How secure are your containerized apps?

Containers are only as secure as their contents.
Written by Steven Vaughan-Nichols, Senior Contributing Editor

I love containers. You love containers. We all love containers. But is our love for them blinding to us the fact that we often don't really know what's running within them?  Snyk, an open-source security company, reports in its State of Open Source Security report 2019 that the "top ten most popular Docker images each contain at least 30 vulnerabilities."

Snyk isn't talking about security problems with container technology itself. Those problems, like the recently discovered security hole in runc, the container runtime for Docker and Kubernetes, do exist and they're as serious as a heart attack. But far more common are insecure applications within containers.

Using Snyk's container security scanning command-line tool, the company found in every scanned Docker image vulnerable versions of system libraries and other security problems. For example, the official Node.js image, the popular JavaScript-based platform for server-side and networking applications, ships with 580 vulnerable system libraries. While Node.js was by far the worst, even the best of these popular applications had at least 30 publicly-known vulnerabilities.

Why was this Node.js image so bad? Simple: 

The current Long Term Support (LTS) version of the Node.js runtime is version 10. The image tagged with 10 (i.e.: node:10) is essentially an alias to node:10.14.2- jessie (at the time that we tested it) where jessie specifies an obsolete version of Debian that is no longer actively maintained. If you had chosen that image as a base image in your Dockerfile, you'd be exposing yourself to 582 vulnerable system libraries bundled with the image.


Snyk users, checking a wide variety of Docker images, found 44 percent of them contained  known vulnerabilities

This doesn't surprise me in the least. Far too many system administrators and developers presume that everything is kosher with the first containerized application they find. In their rush to deliver an application or service as fast as possible they grab the first containerized program that comes to hand.

Big mistake.

There's no security magic with containerized applications. If you install any container with an older version of an application, it's pretty much a lead-pipe guarantee it will contain security bugs.

It's not just Docker's official library of containerized application. Synk found 44 percent of all Docker image scans had known vulnerabilities.
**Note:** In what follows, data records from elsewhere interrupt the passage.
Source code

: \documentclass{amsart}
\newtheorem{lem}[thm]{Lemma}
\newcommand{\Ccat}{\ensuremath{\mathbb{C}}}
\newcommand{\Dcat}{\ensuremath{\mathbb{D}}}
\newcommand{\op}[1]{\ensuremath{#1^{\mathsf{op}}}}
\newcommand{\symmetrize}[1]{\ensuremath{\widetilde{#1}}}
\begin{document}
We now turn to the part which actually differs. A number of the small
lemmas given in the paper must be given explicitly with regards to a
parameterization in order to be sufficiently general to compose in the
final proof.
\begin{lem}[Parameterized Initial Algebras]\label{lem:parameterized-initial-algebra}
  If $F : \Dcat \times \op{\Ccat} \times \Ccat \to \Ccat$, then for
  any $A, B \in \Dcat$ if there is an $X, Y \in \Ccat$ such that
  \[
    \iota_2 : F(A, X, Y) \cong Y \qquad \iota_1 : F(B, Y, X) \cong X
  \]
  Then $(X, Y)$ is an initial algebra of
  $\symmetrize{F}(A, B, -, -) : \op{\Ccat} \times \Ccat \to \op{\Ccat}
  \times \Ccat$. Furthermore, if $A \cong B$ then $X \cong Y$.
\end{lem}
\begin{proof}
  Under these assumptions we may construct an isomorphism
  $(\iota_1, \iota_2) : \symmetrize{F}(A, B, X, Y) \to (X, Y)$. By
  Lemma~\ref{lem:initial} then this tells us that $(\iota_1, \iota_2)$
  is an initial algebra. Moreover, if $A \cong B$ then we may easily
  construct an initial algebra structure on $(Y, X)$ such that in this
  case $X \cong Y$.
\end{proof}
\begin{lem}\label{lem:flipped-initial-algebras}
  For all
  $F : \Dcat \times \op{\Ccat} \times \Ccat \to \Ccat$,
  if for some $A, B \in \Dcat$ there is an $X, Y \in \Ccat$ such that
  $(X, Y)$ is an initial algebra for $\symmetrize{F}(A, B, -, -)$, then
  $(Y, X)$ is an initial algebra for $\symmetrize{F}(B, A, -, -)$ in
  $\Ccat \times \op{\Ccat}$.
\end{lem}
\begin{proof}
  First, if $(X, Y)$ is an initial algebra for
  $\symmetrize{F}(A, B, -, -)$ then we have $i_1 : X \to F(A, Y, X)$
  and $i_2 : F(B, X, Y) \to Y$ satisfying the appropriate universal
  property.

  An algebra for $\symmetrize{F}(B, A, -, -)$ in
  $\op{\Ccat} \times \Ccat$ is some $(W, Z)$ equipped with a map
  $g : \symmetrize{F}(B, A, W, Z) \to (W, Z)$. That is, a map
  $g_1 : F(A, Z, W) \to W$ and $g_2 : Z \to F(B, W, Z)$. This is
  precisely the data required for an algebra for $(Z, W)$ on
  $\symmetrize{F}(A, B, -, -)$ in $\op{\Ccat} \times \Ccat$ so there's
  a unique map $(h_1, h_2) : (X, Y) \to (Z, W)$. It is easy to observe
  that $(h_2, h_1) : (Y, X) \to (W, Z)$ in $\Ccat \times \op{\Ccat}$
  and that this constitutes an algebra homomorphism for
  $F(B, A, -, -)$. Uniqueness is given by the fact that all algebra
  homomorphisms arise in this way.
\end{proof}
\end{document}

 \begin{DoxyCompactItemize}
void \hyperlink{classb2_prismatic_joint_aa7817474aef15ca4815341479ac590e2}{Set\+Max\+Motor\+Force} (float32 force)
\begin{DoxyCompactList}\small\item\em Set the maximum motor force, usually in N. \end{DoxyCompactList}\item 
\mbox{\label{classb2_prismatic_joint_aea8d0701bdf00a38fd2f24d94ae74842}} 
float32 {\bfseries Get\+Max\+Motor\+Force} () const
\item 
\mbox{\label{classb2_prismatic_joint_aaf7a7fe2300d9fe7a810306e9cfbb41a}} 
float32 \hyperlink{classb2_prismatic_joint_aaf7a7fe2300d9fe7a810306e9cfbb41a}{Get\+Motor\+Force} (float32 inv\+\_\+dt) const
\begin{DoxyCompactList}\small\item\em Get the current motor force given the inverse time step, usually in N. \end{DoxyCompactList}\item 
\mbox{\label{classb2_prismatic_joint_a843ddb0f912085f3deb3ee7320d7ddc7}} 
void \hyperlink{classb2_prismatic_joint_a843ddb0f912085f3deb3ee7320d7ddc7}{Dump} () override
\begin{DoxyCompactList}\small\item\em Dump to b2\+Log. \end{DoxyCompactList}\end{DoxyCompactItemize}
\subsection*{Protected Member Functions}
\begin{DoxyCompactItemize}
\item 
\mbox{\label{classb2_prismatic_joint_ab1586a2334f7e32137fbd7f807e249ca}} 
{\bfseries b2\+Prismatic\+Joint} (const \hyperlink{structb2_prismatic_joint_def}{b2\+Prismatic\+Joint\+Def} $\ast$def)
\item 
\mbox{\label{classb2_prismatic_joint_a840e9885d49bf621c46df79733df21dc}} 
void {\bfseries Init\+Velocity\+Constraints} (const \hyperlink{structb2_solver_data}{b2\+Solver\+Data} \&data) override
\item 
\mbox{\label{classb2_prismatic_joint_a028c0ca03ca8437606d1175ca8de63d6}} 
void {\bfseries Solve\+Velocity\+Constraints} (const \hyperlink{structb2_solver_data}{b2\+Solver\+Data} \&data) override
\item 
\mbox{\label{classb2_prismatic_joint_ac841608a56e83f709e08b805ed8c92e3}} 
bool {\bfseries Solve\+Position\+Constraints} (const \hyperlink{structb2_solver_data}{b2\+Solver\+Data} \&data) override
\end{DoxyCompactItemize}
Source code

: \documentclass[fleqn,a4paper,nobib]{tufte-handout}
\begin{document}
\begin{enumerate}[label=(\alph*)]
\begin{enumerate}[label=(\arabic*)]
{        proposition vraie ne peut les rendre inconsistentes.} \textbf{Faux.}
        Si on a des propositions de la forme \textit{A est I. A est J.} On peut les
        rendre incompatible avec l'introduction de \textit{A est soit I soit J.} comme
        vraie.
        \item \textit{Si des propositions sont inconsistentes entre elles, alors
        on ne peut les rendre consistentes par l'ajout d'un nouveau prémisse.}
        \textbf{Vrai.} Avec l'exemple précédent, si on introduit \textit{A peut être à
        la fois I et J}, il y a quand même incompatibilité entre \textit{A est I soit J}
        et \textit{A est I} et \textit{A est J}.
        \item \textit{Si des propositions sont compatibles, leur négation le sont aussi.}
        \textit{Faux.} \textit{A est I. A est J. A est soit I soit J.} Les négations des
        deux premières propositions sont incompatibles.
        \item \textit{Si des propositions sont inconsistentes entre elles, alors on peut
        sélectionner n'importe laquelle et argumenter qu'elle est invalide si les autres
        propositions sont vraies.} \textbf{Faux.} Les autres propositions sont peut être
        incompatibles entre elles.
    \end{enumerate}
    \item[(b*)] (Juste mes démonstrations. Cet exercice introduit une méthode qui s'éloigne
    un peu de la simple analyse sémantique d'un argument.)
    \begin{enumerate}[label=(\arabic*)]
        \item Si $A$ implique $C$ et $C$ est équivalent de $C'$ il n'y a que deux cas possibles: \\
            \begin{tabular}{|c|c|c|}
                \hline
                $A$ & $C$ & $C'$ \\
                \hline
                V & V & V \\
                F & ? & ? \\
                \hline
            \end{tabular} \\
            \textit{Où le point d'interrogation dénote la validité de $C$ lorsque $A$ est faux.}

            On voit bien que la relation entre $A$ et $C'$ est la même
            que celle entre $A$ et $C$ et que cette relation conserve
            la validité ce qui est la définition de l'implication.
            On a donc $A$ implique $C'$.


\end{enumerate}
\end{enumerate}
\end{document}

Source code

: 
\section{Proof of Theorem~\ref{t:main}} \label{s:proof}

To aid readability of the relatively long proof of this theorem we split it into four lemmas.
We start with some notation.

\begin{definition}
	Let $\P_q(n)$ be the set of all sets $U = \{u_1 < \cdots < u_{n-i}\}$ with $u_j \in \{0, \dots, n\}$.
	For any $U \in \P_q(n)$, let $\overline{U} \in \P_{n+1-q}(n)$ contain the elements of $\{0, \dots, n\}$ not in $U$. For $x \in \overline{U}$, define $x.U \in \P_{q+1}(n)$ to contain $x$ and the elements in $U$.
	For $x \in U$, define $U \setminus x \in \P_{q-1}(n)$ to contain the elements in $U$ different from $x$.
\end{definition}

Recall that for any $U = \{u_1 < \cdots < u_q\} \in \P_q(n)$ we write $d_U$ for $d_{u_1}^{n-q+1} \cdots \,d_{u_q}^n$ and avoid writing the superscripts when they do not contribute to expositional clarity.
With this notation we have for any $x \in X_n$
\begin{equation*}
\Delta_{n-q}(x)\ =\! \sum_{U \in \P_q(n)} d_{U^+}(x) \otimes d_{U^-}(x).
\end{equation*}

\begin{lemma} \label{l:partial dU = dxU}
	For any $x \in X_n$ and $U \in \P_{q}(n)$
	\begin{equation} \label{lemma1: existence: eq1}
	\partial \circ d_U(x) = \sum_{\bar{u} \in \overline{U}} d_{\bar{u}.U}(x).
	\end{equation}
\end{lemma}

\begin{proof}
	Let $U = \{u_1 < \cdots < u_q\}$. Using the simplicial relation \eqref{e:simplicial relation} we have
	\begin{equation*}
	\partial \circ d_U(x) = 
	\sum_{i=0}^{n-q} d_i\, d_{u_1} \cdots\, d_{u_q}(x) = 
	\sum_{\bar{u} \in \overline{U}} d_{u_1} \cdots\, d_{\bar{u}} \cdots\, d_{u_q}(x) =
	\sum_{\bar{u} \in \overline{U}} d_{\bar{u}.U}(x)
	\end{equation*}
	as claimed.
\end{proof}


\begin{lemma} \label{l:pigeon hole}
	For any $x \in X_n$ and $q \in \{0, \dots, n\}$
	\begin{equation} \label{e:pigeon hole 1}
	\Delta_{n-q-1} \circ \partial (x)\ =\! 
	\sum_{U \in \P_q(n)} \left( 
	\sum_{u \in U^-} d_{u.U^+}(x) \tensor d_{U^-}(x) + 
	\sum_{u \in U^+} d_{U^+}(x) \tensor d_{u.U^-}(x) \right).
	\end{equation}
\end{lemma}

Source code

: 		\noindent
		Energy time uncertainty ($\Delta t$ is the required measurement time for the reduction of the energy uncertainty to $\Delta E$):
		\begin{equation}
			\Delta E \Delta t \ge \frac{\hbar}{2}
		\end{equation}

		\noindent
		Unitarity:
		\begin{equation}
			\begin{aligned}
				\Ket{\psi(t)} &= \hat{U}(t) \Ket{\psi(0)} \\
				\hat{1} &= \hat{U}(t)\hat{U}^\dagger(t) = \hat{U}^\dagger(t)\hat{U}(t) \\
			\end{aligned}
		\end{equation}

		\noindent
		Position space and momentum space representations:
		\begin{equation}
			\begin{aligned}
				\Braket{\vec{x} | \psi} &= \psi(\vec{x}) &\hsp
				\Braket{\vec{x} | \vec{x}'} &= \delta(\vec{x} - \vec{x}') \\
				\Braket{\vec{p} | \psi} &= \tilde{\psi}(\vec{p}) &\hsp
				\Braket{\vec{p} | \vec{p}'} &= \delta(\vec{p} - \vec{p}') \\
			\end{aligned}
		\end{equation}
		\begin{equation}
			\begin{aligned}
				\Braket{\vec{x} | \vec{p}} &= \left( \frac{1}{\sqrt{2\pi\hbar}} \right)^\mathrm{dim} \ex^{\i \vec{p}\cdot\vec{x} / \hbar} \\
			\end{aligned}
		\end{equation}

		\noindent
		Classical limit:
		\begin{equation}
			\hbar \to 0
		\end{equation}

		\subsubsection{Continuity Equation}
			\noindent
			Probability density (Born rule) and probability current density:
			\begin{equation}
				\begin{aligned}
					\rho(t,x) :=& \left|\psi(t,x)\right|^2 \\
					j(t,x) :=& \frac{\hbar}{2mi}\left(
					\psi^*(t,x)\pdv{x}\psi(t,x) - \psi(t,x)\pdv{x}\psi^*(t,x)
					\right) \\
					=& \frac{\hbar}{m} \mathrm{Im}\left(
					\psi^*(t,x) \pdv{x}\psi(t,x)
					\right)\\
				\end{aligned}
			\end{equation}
While Snyk will be more than happy to help you scan your own Docker images and remediate security holes, the fundamental fix is embarrassingly easy: Make and update your own images.

Or, as Snyk puts it, the "fix can be easy if you're aware. 20 percent of images can fix vulnerabilities simply by rebuilding a docker image, 44 percent by swapping the base image."

Snyk isn't digging up zero day security bugs. It's just scanning for known Linux library vulnerabilities.

Snyk provides a really helpful tool. I recommend it. But if you use developer 101 security thinking with your containerized applications -- patch your programs to fix known security bugs -- you'll do just fine.

If you don't? Well, crooks will thank you, but your company executives certainly won't.